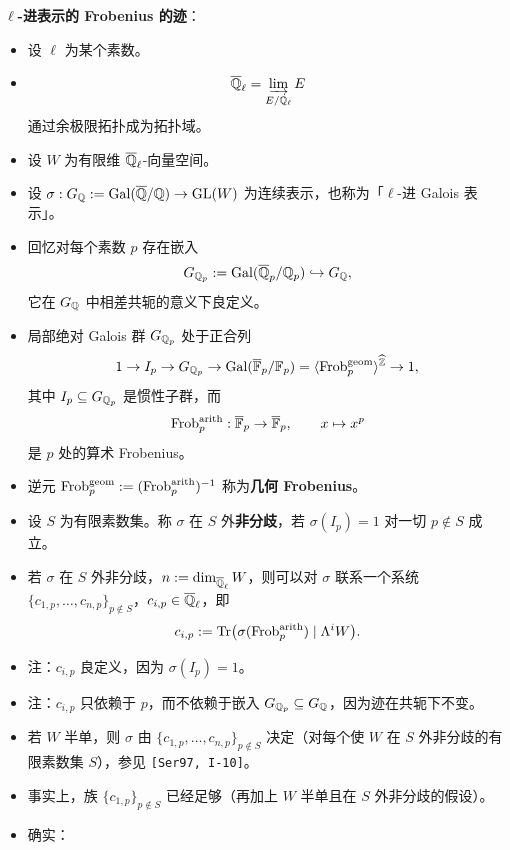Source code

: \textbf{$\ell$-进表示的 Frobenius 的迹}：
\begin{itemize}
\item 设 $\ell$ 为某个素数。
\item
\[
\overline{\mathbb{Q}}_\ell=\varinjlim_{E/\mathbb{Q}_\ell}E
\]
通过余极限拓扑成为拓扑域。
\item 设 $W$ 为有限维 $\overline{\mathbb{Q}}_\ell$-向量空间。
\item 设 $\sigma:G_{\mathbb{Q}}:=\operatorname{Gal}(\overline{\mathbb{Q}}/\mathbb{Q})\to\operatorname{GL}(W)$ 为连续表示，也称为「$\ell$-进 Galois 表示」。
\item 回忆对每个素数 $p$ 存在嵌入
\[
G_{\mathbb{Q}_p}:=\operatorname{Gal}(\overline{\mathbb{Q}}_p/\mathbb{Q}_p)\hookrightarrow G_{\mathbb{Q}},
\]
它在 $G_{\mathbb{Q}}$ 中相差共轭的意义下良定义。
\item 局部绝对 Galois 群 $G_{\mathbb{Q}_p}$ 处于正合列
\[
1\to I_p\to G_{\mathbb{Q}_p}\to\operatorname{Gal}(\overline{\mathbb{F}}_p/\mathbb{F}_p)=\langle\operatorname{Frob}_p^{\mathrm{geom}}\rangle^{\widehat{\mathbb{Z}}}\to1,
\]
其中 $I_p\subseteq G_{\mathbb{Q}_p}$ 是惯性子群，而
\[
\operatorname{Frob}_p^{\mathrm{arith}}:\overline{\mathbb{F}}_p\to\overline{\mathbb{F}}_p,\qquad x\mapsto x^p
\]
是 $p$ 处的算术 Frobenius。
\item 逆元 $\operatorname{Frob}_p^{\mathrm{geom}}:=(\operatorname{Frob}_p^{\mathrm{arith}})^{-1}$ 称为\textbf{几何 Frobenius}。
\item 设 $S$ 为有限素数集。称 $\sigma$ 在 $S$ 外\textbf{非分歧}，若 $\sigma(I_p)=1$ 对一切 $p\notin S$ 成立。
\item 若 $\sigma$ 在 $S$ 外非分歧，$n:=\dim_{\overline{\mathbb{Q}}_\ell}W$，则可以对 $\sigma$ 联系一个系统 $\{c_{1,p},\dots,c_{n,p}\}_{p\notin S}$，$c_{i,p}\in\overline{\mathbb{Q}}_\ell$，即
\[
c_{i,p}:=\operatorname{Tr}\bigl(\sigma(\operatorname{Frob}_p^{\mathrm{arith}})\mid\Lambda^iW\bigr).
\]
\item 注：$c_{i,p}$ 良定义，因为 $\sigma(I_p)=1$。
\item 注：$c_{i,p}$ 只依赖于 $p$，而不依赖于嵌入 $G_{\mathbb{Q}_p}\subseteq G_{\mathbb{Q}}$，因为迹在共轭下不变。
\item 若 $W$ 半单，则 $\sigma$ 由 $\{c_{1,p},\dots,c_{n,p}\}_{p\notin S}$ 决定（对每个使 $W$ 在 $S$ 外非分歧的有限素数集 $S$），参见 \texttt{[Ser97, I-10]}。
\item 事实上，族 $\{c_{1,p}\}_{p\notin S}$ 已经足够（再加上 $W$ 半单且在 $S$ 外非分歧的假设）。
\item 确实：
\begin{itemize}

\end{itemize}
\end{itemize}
_ _ _ _
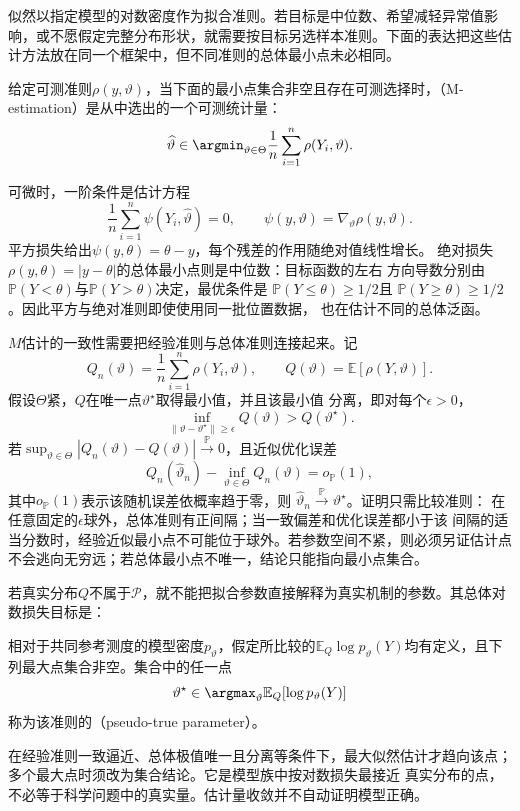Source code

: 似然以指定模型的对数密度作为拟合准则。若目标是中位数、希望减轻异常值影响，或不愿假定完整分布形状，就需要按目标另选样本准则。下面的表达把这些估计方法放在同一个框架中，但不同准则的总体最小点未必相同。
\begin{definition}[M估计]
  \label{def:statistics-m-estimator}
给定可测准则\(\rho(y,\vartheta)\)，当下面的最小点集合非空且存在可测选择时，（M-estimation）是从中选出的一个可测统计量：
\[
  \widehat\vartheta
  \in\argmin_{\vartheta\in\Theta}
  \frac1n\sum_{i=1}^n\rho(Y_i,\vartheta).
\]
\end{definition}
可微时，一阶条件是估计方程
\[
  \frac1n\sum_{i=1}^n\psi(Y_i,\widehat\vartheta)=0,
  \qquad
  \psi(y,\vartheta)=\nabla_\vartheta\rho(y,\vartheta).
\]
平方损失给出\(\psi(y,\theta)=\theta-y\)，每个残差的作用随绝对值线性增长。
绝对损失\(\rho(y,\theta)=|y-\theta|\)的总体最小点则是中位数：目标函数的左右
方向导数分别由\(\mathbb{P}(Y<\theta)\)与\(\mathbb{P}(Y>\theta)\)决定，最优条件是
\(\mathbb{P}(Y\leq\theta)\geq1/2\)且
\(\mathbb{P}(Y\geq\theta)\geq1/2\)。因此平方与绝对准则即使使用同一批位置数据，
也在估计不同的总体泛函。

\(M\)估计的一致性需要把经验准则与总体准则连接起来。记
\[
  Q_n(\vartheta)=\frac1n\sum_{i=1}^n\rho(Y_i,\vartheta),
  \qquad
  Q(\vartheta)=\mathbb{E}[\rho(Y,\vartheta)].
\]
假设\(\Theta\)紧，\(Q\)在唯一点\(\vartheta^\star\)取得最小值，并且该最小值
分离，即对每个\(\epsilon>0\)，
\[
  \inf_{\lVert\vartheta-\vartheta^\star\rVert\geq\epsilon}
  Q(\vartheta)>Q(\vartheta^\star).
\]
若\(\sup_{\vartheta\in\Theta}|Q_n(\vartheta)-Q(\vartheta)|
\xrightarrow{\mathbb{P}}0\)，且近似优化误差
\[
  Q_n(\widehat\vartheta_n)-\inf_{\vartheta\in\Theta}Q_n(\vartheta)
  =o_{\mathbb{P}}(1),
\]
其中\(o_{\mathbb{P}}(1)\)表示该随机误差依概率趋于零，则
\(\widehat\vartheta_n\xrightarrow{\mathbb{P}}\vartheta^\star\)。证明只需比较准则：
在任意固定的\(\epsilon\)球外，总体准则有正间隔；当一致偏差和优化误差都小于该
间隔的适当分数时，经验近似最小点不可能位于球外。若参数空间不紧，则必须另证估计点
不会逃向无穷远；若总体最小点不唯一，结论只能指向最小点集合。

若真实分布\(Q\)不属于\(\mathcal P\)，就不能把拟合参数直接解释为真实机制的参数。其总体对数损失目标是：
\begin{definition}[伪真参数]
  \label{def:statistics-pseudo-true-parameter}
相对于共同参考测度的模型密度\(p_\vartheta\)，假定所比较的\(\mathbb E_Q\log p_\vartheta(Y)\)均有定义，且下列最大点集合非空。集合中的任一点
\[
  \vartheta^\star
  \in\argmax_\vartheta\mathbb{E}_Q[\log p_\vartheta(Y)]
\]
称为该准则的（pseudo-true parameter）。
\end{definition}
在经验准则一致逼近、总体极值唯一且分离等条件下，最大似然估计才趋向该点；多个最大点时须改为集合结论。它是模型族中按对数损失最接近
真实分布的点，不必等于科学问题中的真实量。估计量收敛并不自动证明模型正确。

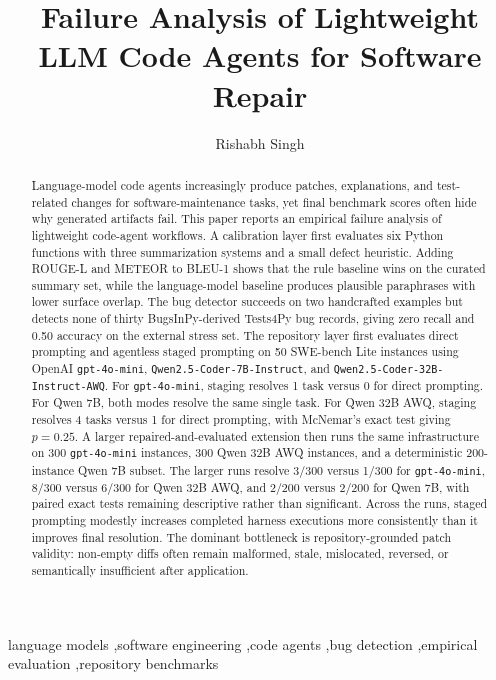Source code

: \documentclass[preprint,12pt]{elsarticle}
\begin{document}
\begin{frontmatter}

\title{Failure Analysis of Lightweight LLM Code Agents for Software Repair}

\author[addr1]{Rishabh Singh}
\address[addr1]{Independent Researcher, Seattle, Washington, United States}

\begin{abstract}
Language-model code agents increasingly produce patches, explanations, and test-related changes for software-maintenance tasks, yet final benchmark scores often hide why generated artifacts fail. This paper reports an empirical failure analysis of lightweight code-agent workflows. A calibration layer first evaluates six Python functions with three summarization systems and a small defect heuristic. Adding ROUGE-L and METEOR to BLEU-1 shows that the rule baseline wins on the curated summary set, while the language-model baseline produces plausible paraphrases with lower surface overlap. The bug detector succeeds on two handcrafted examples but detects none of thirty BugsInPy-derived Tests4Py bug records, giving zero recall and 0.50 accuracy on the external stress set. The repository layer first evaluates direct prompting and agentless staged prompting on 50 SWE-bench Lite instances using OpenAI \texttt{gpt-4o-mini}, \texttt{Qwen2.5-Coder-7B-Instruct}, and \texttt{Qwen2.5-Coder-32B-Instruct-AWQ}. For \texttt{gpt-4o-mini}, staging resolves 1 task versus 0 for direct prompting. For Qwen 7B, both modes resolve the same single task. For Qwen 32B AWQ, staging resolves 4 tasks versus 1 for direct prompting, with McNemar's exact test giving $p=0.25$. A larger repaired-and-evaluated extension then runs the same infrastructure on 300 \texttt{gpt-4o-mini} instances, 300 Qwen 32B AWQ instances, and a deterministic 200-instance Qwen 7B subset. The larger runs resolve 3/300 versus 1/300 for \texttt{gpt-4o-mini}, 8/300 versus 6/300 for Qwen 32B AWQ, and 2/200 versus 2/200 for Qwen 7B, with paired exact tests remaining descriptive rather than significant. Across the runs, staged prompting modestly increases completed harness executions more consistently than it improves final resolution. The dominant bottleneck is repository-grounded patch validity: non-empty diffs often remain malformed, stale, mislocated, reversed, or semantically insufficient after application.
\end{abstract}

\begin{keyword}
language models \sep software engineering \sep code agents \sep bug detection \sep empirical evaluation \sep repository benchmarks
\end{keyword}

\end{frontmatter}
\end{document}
_ _ _ _
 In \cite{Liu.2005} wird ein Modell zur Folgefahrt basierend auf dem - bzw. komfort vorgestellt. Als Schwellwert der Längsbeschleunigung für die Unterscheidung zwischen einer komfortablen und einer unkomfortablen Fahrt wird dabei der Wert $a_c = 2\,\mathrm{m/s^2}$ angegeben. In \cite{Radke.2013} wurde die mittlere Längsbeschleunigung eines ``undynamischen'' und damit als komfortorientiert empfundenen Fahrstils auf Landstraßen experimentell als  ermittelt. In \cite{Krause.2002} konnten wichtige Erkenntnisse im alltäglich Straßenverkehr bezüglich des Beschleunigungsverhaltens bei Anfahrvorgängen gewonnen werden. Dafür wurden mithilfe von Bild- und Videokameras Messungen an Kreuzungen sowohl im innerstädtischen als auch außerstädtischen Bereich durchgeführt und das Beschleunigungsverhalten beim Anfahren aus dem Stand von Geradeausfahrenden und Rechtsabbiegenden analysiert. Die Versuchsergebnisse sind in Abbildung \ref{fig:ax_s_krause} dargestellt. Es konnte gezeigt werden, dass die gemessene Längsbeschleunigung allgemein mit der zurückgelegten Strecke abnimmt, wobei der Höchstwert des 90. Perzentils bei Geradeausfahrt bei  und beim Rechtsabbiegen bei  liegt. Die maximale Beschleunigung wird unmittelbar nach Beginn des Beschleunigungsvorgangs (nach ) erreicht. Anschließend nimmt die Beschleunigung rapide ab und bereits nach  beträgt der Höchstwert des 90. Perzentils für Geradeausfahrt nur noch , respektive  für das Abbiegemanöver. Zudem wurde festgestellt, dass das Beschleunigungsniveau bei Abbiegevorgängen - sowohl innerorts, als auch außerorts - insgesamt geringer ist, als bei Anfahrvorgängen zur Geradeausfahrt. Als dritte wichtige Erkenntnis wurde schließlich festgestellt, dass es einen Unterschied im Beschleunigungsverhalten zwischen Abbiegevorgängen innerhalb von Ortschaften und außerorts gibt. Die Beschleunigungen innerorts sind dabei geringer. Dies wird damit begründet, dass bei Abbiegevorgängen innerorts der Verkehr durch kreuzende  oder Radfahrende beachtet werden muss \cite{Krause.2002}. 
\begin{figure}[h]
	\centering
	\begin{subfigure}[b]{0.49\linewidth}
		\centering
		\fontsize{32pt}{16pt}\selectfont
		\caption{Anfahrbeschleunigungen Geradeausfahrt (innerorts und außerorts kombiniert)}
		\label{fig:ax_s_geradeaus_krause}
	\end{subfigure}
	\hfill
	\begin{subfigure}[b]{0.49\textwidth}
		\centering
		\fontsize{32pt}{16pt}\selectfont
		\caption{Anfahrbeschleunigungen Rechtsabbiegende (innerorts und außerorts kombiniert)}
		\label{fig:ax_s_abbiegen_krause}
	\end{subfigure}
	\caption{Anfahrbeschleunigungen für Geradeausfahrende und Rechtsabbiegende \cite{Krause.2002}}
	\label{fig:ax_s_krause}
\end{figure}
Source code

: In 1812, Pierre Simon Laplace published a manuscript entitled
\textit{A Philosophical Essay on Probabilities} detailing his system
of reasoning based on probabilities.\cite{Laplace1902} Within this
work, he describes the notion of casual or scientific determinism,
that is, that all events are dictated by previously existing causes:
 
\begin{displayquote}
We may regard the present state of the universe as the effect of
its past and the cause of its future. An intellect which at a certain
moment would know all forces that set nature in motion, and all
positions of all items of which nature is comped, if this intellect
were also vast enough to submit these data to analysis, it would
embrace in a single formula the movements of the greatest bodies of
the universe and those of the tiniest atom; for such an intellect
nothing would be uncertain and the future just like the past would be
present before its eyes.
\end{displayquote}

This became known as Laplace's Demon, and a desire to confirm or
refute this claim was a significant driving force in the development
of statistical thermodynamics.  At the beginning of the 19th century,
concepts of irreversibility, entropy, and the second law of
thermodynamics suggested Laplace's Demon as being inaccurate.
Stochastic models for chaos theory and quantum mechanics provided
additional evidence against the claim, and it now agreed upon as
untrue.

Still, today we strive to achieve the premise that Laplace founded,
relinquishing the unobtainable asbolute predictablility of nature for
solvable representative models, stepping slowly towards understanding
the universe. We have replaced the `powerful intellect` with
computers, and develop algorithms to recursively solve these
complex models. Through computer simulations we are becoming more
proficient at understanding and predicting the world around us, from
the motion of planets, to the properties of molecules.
_ _ _ _
WHAT TO DO: Using the entries above, repeat only the lines from the one containing "computers, and develop" through the one containing "the motion of", end lines included.

WRITTEN REPLY:
computers, and develop algorithms to recursively solve these
complex models. Through computer simulations we are becoming more
proficient at understanding and predicting the world around us, from
the motion of planets, to the properties of molecules.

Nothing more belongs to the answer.